How To Be More Strategic

How To Be More Strategic

Operational excellence is necessary, but it is not sufficient to achieve superior and sustained long-term performance; operational excellence is the behavior of performing operational tasks and activities better than your competitors.  The reason pursuing operational excellence is not enough to sustain long-term results is that it creates an endless cycle of chasing competitors and emulating best practices. 

Internally, this creates a very reactive state of conducting business where we are perpetually stressed by metrics that tell us whether we are “ahead” or not.  This state of stress can feel, and look, very chaotic and leads to more growing pains and challenges in scaling.  Have you ever felt this way?  You look at the lagging metrics that tell you how you performed in the last 30, 60 or 90-days relative to others? 

Externally, the constant chasing of best practices and emulation leads to what is called competitive convergence; a state where companies are constantly imitating and matching each other’s moves.  This state makes it harder for your brand to stick out and makes it easier for your customers to switch to a competitor.

This can become a normal way of doing business for many; the constant pursuit of the next best practice or competitive edge that will eventually be emulated by someone else, thus, repeating this cycle.  What’s the solution?  Should this be a normal way of doing business?  Being strategic can help you achieve sustainable results and performance while allowing you to preserve what makes you you, your brand identity.  In the rest of this quick article, I want to provide some behaviors you can do and some questions you can ask yourself to be more strategic and react less to what’s going on around you.

Behaviors—Do This Now

  • Define your strategic position
  • Define how you do things differently from your competition
  • List the trade-off’s associated with that position

As an example, lets envision you take the strategic position of being an employer that prioritizes the training and development of your team.  How you choose to do things differently is allocate a certain dollar amount every month for ongoing training and development, not just to react to training deficiencies.  One of the trade-off’s associated with this position will be short-term profitability.  If you’re training and developing the right things, there will be an ROI long-term, but, it will cost you now. 

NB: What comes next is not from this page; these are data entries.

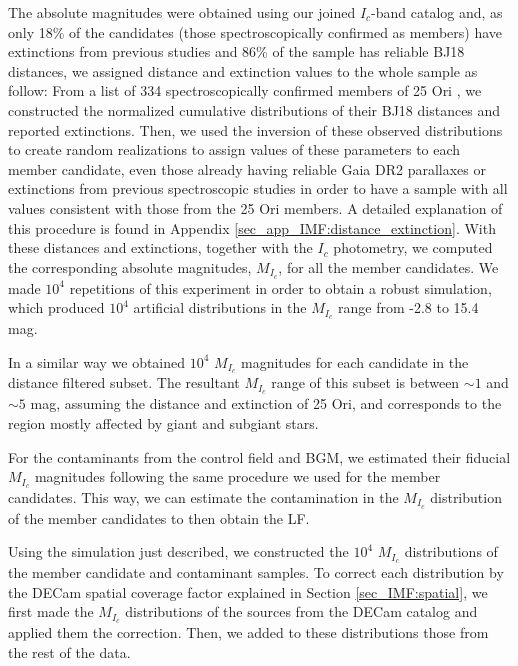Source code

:\documentclass[12pt]{article}
\begin{document}
The absolute magnitudes were obtained using our joined $I_c$-band catalog and, as only 18\% of the candidates (those spectroscopically confirmed as members) have extinctions from previous studies and 86\% of the sample has reliable BJ18 distances, we assigned distance and extinction values to the whole sample as follow: From a list of 334 spectroscopically confirmed members of 25 Ori \citep{Briceno2005,Briceno2007,Downes2014,Downes2015,Suarez2017,Briceno2018}, we constructed the normalized cumulative distributions of their BJ18 distances and reported extinctions. Then, we used the inversion of these observed distributions to create random realizations to assign values of these parameters to each member candidate, even those already having reliable Gaia DR2 parallaxes or extinctions from previous spectroscopic studies in order to have a sample with all values consistent with those from the 25 Ori members. A detailed explanation of this procedure is found in Appendix \ref{sec_app_IMF:distance_extinction}. With these distances and extinctions, together with the $I_c$ photometry, we computed the corresponding absolute magnitudes, $M_{I_c}$, for all the member candidates. We made $10^4$ repetitions of this experiment in order to obtain a robust simulation, which produced $10^4$ artificial distributions in the $M_{I_c}$ range from -2.8 to 15.4 mag.

In a similar way we obtained $10^4$ $M_{I_c}$ magnitudes for each candidate in the distance filtered subset. The resultant $M_{I_c}$ range of this subset is between $\sim 1$ and $\sim 5$ mag, assuming the distance and extinction of 25 Ori, and corresponds to the region mostly affected by giant and subgiant stars.

For the contaminants from the control field and BGM, we estimated their fiducial $M_{I_c}$ magnitudes following the same procedure we used for the member candidates. This way, we can estimate the contamination in the $M_{I_c}$ distribution of the member candidates to then obtain the LF.

Using the simulation just described, we constructed the $10^4$ $M_{I_c}$ distributions of the member candidate and contaminant samples. To correct each distribution by the DECam spatial coverage factor explained in Section \ref{sec_IMF:spatial}, we first made the $M_{I_c}$ distributions of the sources from the DECam catalog and applied them the correction. Then, we added to these distributions those from the rest of the data.
\end{document}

Some other things you can do:

  • Create key performance indicators…and talk about them regularly!
  • Create a vision
  • Create a plan of action to achieve the vision
  • Examine your resource deployments and their alignment to that accomplishing that vision

Questions—Ask Yourself and Your Team

  • What am I / are we trading off to take this position?  Are we OK with that?
  • When will this idea / system become obsolete?
  • Can this be easily scaled and trained? 
  • What are early signs of success / failure for this initiative or change?
  • What is currently going well in the business that could be disrupted in the next 12-months?  What would cause that disruption?  Is there anything I / we can do to prevent it?

Thinking with a broader mindset can help you identify problems before they become problems; one of the truest and most vital functions of the executive.